Today, as I began to beat myself up during yoga for the fact that I don't have six-pack abs, I remembered the silly name that I gave my inner critic. I call it, "Stinky Pants." The "you're-not-good-enough" thoughts popped up in poses where I was twisting beyond my normal practice, and I recognized that Stinky Pants was showing its mean-spiritedness, so I immediately scoffed at its presence, then looked away. Stinky Pants did not belong in my head space.

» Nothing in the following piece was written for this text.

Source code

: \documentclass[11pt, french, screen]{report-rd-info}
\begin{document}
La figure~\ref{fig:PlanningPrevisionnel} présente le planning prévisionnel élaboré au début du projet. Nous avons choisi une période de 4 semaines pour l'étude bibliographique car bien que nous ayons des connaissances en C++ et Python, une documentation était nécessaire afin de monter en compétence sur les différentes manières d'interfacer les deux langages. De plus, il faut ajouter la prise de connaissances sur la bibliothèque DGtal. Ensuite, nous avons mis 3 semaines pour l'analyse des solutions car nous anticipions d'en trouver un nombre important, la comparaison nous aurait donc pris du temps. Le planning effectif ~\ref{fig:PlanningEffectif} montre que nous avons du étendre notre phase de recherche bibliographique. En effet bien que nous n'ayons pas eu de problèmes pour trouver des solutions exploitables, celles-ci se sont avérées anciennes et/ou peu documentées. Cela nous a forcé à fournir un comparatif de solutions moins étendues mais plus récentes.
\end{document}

Which is why I'm writing about it here — this is one version of "picking up the phone." It's my way to share what is going on with me on a very real and human level, because this takes the shame out of what I'm feeling. I know I'm not the only one who struggles with feeling good about my physical self each and every moment of the day, so rather than be inauthentic when I show up on the mat to teach, I'm remaining honest. And from that openness, I can move forward with more clarity about what I need, like an extra hug or a little treat for myself.

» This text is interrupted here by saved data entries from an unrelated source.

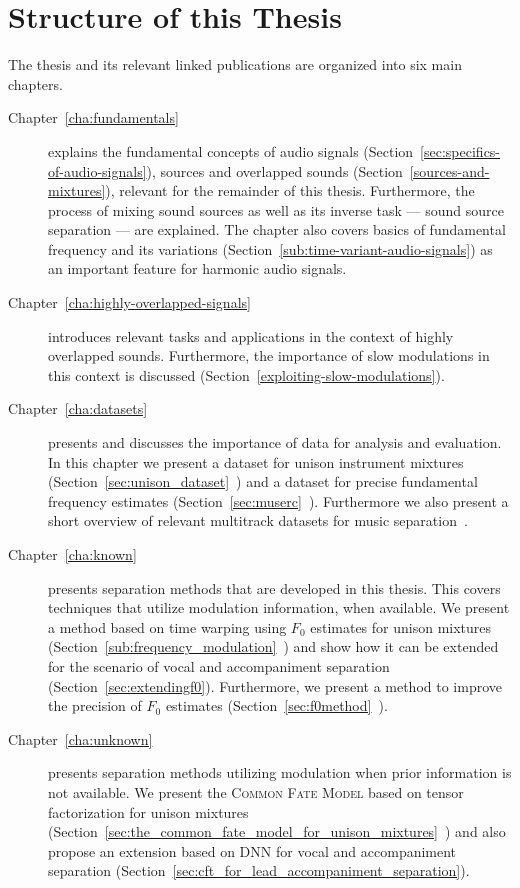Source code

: \clearpage

\section{Structure of this Thesis}

The thesis and its relevant linked publications are organized into six main chapters.
\begin{description}
  \item[Chapter~\ref{cha:fundamentals}] explains the fundamental concepts of audio signals (Section~\ref{sec:specifics-of-audio-signals}), sources and overlapped sounds (Section~\ref{sources-and-mixtures}), relevant for the remainder of this thesis.
  Furthermore, the process of mixing sound sources as well as its inverse task --- sound source separation --- are explained.
  The chapter also covers basics of fundamental frequency and its variations (Section~\ref{sub:time-variant-audio-signals}) as an important feature for harmonic audio signals.
  \item[Chapter~\ref{cha:highly-overlapped-signals}] introduces relevant tasks and applications in the context of highly overlapped sounds.
  Furthermore, the importance of slow modulations in this context is discussed (Section~\ref{exploiting-slow-modulations}).
  \item[Chapter~\ref{cha:datasets}] presents and discusses the importance of data for analysis and evaluation.
  In this chapter we present a dataset for unison instrument mixtures (Section~\ref{sec:unison_dataset}~\cite{oss_unison, stoeter14}) and a dataset for precise fundamental frequency estimates (Section~\ref{sec:muserc}~\cite{oss_muserc, stoeter15acm}). Furthermore we also present a short overview of relevant multitrack datasets for music separation~\cite{liutkus17, stoeter18sisec}.
  \item[Chapter~\ref{cha:known}] presents separation methods that are developed in this thesis. This covers techniques that utilize modulation information, when available. We present a method based on time warping using $F_0$ estimates for unison mixtures (Section~\ref{sub:frequency_modulation}~\cite{stoeter14}) and show how it can be extended for the scenario of vocal and accompaniment separation (Section~\ref{sec:extendingf0}). Furthermore, we present a method to improve the precision of $F_0$ estimates (Section~\ref{sec:f0method}~\cite{stoeter15icassp}).
  \item[Chapter~\ref{cha:unknown}] presents separation methods utilizing modulation when prior information is not available. We present the \textsc{Common Fate Model} based on tensor factorization for unison mixtures (Section~\ref{sec:the_common_fate_model_for_unison_mixtures}~\cite{stoeter16}) and also propose an extension based on \acs{DNN} for vocal and accompaniment separation (Section~\ref{sec:cft_for_lead_accompaniment_separation}).

\end{description}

Now, instead of focusing on what "isn't right," I'm combating it with all the things that are working. Like I taught in class yesterday, "We're so often focused on what's not working, that we forget the bounty of blessings we have for all the things that are." And, because I've learned that cultivating gratitude is one of the quickest ways towards happiness — truly, it can happen instantaneously — I am now going to express gratitude for how good my body is to me and I believe this will inevitably lead to a better day of loving exactly who I am:
- I love that my body can get jiggy with it.
- I love that my body is flexible.
- I love that I have strong and sculpted arms that look amazing in sleeveless tops.
- I love my buxom boobs.
- I love that my legs are muscular and sexy.

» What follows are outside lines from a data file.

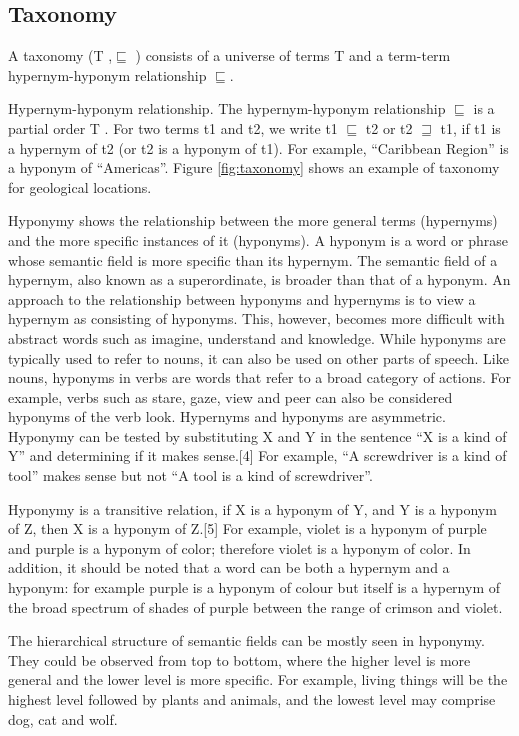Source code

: \documentclass{sig-alternate}
\begin{document}
\subsection{Taxonomy}

A taxonomy (T ,$\sqsubseteq$ ) consists of a universe of terms T and
a term-term hypernym-hyponym relationship $\sqsubseteq$.

Hypernym-hyponym relationship. The hypernym-hyponym relationship
$\sqsubseteq$ is a partial order T . For two terms t1 and t2,
we write t1 $\sqsubseteq$ t2 or t2 $\sqsupseteq$ t1, if t1 is a hypernym of t2 (or t2
is a hyponym of t1). For example, ``Caribbean Region'' is a hyponym of
``Americas''. Figure  \ref{fig:taxonomy} shows an example of taxonomy for geological locations.



Hyponymy shows the relationship between the more general terms (hypernyms) and the more specific instances of it (hyponyms). A hyponym is a word or phrase whose semantic field is more specific than its hypernym. The semantic field of a hypernym, also known as a superordinate, is broader than that of a hyponym. An approach to the relationship between hyponyms and hypernyms is to view a hypernym as consisting of hyponyms. This, however, becomes more difficult with abstract words such as imagine, understand and knowledge. While hyponyms are typically used to refer to nouns, it can also be used on other parts of speech. Like nouns, hyponyms in verbs are words that refer to a broad category of actions. For example, verbs such as stare, gaze, view and peer can also be considered hyponyms of the verb look.
Hypernyms and hyponyms are asymmetric. Hyponymy can be tested by substituting X and Y in the sentence ``X is a kind of Y'' and determining if it makes sense.[4] For example, ``A screwdriver is a kind of tool''  makes sense but not ``A tool is a kind of screwdriver''.


Hyponymy is a transitive relation, if X is a hyponym of Y, and Y is a hyponym of Z, then X is a hyponym of Z.[5] For example, violet is a hyponym of purple and purple is a hyponym of color; therefore violet is a hyponym of color. In addition, it should be noted that a word can be both a hypernym and a hyponym: for example purple is a hyponym of colour but itself is a hypernym of the broad spectrum of shades of purple between the range of crimson and violet.

The hierarchical structure of semantic fields can be mostly seen in hyponymy. They could be observed from top to bottom, where the higher level is more general and the lower level is more specific. For example, living things will be the highest level followed by plants and animals, and the lowest level may comprise dog, cat and wolf.
\end{document}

- I love that my body can pop up on a surfboard and (most often) catch waves!
- I love that my heart beats loud and clear.
- I love that my lungs breathe in the sunny San Diego air around me.
- I love that my hands can share Reiki love with everyone I touch.
- I love that I have a button nose.
- I love that my lips are juicy.
- I love that the blood courses smoothly throughout my body.
- I love that my feet will push me up towards that next climbing hold.
- I love that all of my organs are working in sync with my body systems.
- I love that my tastebuds delight at good food.
- I love that every morning I wake up, I poop.
- I love that my voice can become super sultry.
- I love that my smile lights up the room and the reflects the joy I feel when I am sharing space with the people who make my heart bright.
- I love that ears can take in wonderful music, which then inspires the rest of my soul to dance to the rhythm of life.
- I love that my eyes can see beyond the physical matter at hand to a deeper intuitive and emotional knowing of what's happening in and around me.
- I love that my brain is smart to help take my passion for writing in so many incredibly exciting directions.
- I love that my belly is filled with creativity.
- I love that my throat enables me to laugh so fully.
- I love that my ribs protect me.
- I love that I'm starting to get more and more of a plump derriere.
- I love my soft skin.
And, just by doing that, I feel so much better than just five minutes ago. That is the power of positive thinking. That is the gift we all hold within us — the amazing ability to give ourselves exactly what we need to embrace exactly who we are right here and now.
I love myself more and more each day. And, I wish the same for each and every one of you!
What do you do when you start feeling not-so-hot about yourself or your life? How do you turn the tides and coast along in a different direction?